Prompt
The entries that follow include a run beginning at the line with "health check failed, and up if it succeed." and ending at the line with "script, but provided"; restate that run word for word and leave the rest out.

Source texts of formatted documents:

+ + + + +

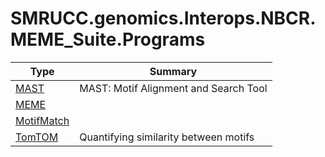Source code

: ﻿
# SMRUCC.genomics.Interops.NBCR.MEME_Suite.Programs

|Type|Summary|
|----|-------|
|[MAST](./MAST.md)|MAST: Motif Alignment and Search Tool|
|[MEME](./MEME.md)||
|[MotifMatch](./MotifMatch.md)||
|[TomTOM](./TomTOM.md)|Quantifying similarity between motifs|

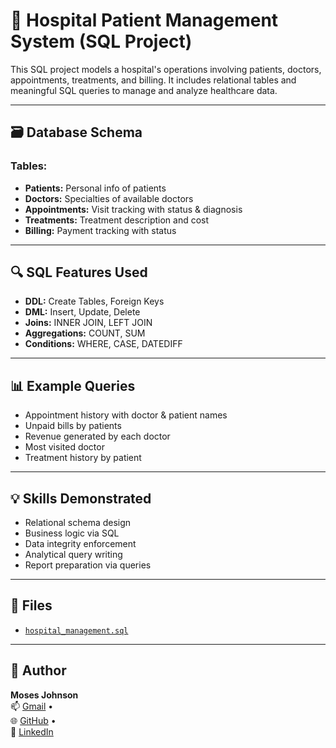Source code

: # 🏥 Hospital Patient Management System (SQL Project)

This SQL project models a hospital's operations involving patients, doctors, appointments, treatments, and billing. It includes relational tables and meaningful SQL queries to manage and analyze healthcare data.

---

## 🗃️ Database Schema

### Tables:
- **Patients:** Personal info of patients
- **Doctors:** Specialties of available doctors
- **Appointments:** Visit tracking with status & diagnosis
- **Treatments:** Treatment description and cost
- **Billing:** Payment tracking with status

---

## 🔍 SQL Features Used

- **DDL:** Create Tables, Foreign Keys
- **DML:** Insert, Update, Delete
- **Joins:** INNER JOIN, LEFT JOIN
- **Aggregations:** COUNT, SUM
- **Conditions:** WHERE, CASE, DATEDIFF

---

## 📊 Example Queries

- Appointment history with doctor & patient names  
- Unpaid bills by patients  
- Revenue generated by each doctor  
- Most visited doctor  
- Treatment history by patient  

---

## 💡 Skills Demonstrated

- Relational schema design  
- Business logic via SQL  
- Data integrity enforcement  
- Analytical query writing  
- Report preparation via queries  

---

## 📁 Files

- [`hospital_management.sql`](hospital_management.sql)

---

## 👤 Author

**Moses Johnson**  
📫 [Gmail](mailto:mosesjohnson.nixon@gmail.com) •  
🌐 [GitHub](https://github.com/mosesjohnson0104) •  
🔗 [LinkedIn](https://www.linkedin.com/in/moses-johnson)
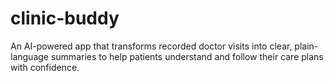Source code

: # clinic-buddy
An AI-powered app that transforms recorded doctor visits into clear, plain-language summaries to help patients understand and follow their care plans with confidence.
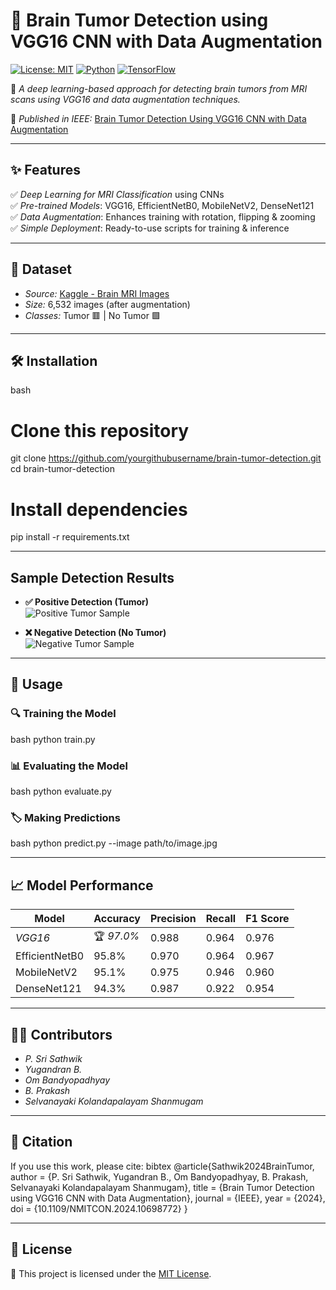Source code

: # 🧠 Brain Tumor Detection using VGG16 CNN with Data Augmentation

[![License: MIT](https://img.shields.io/badge/License-MIT-yellow.svg)](https://opensource.org/licenses/MIT)
[![Python](https://img.shields.io/badge/Python-3.8%2B-blue.svg)](https://www.python.org/)
[![TensorFlow](https://img.shields.io/badge/TensorFlow-2.4-orange.svg)](https://www.tensorflow.org/)

🚀 *A deep learning-based approach for detecting brain tumors from MRI scans using VGG16 and data augmentation techniques.*

📄 *Published in IEEE:* [Brain Tumor Detection Using VGG16 CNN with Data Augmentation](https://ieeexplore.ieee.org/abstract/document/10698772)

---
## ✨ Features
✅ *Deep Learning for MRI Classification* using CNNs  
✅ *Pre-trained Models*: VGG16, EfficientNetB0, MobileNetV2, DenseNet121  
✅ *Data Augmentation*: Enhances training with rotation, flipping & zooming  
✅ *Simple Deployment*: Ready-to-use scripts for training & inference  

---
## 📂 Dataset
- *Source:* [Kaggle - Brain MRI Images](https://www.kaggle.com/datasets/navoneel/brain-mri-images-for-brain-tumor-detection)
- *Size:* 6,532 images (after augmentation)
- *Classes:* Tumor 🟥 | No Tumor 🟩

---
## 🛠 Installation
bash
# Clone this repository
git clone https://github.com/yourgithubusername/brain-tumor-detection.git
cd brain-tumor-detection

# Install dependencies
pip install -r requirements.txt


---

## Sample Detection Results

- **✅ Positive Detection (Tumor)**  
  ![Positive Tumor Sample](https://drive.google.com/uc?id=1SiTb7Oo0mHFV69iQTxxutTRG-fXRIzVX)

- **❌ Negative Detection (No Tumor)**  
  ![Negative Tumor Sample](https://drive.google.com/uc?id=1J4_V-yH9lqAxhVODWF1HKBP9gTvENVB7)
---
## 🎯 Usage
### 🔍 Training the Model
bash
python train.py


### 📊 Evaluating the Model
bash
python evaluate.py


### 🏷 Making Predictions
bash
python predict.py --image path/to/image.jpg


---
## 📈 Model Performance
| Model         | Accuracy | Precision | Recall | F1 Score |
|--------------|----------|------------|--------|---------|
| *VGG16*       | 🏆 *97.0%*    | 0.988      | 0.964  | 0.976   |
| EfficientNetB0 | 95.8% | 0.970      | 0.964  | 0.967   |
| MobileNetV2 | 95.1%    | 0.975      | 0.946  | 0.960   |
| DenseNet121 | 94.3%    | 0.987      | 0.922  | 0.954   |

---
## 👨‍💻 Contributors
- *P. Sri Sathwik*  
- *Yugandran B.*  
- *Om Bandyopadhyay*  
- *B. Prakash*  
- *Selvanayaki Kolandapalayam Shanmugam*

---
## 📜 Citation
If you use this work, please cite:
bibtex
@article{Sathwik2024BrainTumor,
  author    = {P. Sri Sathwik, Yugandran B., Om Bandyopadhyay, B. Prakash, Selvanayaki Kolandapalayam Shanmugam},
  title     = {Brain Tumor Detection using VGG16 CNN with Data Augmentation},
  journal   = {IEEE},
  year      = {2024},
  doi       = {10.1109/NMITCON.2024.10698772}
}


---
## 📜 License
📖 This project is licensed under the [MIT License](https://opensource.org/licenses/MIT).
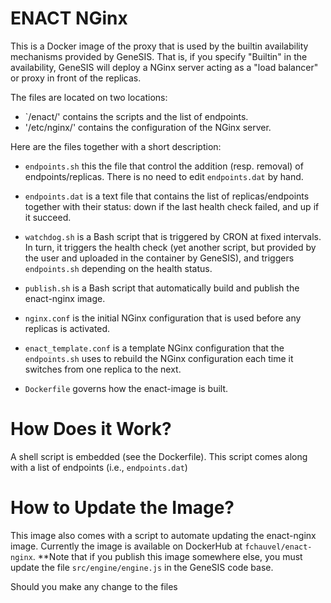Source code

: # ENACT NGinx 

This is a Docker image of the proxy that is used by the builtin
availability mechanisms provided by GeneSIS. That is, if you specify
"Builtin" in the availability, GeneSIS will deploy a NGinx server
acting as a "load balancer" or proxy in front of the replicas.

The files are located on two locations:

 - `/enact/' contains the scripts and the list of endpoints.
 - '/etc/nginx/' contains the configuration of the NGinx server.
 
Here are the files together with a short description:

 * `endpoints.sh` this the file that control the addition
   (resp. removal) of endpoints/replicas. There is no need to edit
   `endpoints.dat` by hand.
   
 * `endpoints.dat` is a text file that contains the list of
   replicas/endpoints together with their status: down if the last
   health check failed, and up if it succeed.
   
 * `watchdog.sh` is a Bash script that is triggered by CRON at fixed
   intervals. In turn, it triggers the health check (yet another
   script, but provided by the user and uploaded in the container by
   GeneSIS), and triggers `endpoints.sh` depending on the health
   status.
   
 * `publish.sh` is a Bash script that automatically build and publish
   the enact-nginx image.
   
 * `nginx.conf` is the initial NGinx configuration that is used before
   any replicas is activated.
   
 * `enact_template.conf` is a template NGinx configuration that the
   `endpoints.sh` uses to rebuild the NGinx configuration each time it
   switches from one replica to the next.

 * `Dockerfile` governs how the enact-image is built.
 

# How Does it Work?
A shell script is embedded (see the Dockerfile). This script comes
along with a list of endpoints (i.e., `endpoints.dat`)


# How to Update the Image?
This image also comes with a script to automate updating the
enact-nginx image. Currently the image is available on DockerHub at
`fchauvel/enact-nginx`. **Note that if you publish this image
somewhere else, you must update the file `src/engine/engine.js` in the
GeneSIS code base.

Should you make any change to the files


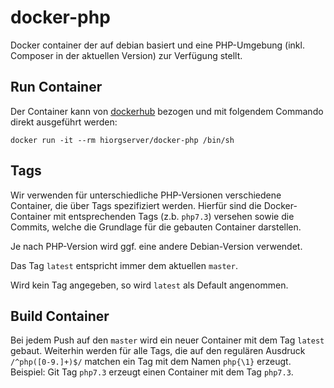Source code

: # docker-php
Docker container der auf debian basiert und eine PHP-Umgebung (inkl. Composer in der aktuellen Version) zur Verfügung stellt.

## Run Container
Der Container kann von [dockerhub](https://hub.docker.com/r/hiorgserver/docker-php/) bezogen 
 und mit folgendem Commando direkt ausgeführt werden:

    docker run -it --rm hiorgserver/docker-php /bin/sh

## Tags
Wir verwenden für unterschiedliche PHP-Versionen verschiedene Container, die über Tags
 spezifiziert werden.
Hierfür sind die Docker-Container mit entsprechenden Tags (z.b. `php7.3`) versehen sowie
 die Commits, welche die Grundlage für die gebauten Container darstellen.

Je nach PHP-Version wird ggf. eine andere Debian-Version verwendet.

Das Tag `latest` entspricht immer dem aktuellen `master`.

Wird kein Tag angegeben, so wird `latest` als Default angenommen.

## Build Container
Bei jedem Push auf den `master` wird ein neuer Container mit dem Tag `latest` gebaut.
Weiterhin werden für alle Tags, die auf den regulären Ausdruck `/^php([0-9.]+)$/` matchen
 ein Tag mit dem Namen `php{\1}` erzeugt.
Beispiel: Git Tag `php7.3` erzeugt einen Container mit dem Tag `php7.3`.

+ + + + +

Solved exercise
   health check failed, and up if it succeed.
   
 * `watchdog.sh` is a Bash script that is triggered by CRON at fixed
   intervals. In turn, it triggers the health check (yet another
   script, but provided by the user and uploaded in the container by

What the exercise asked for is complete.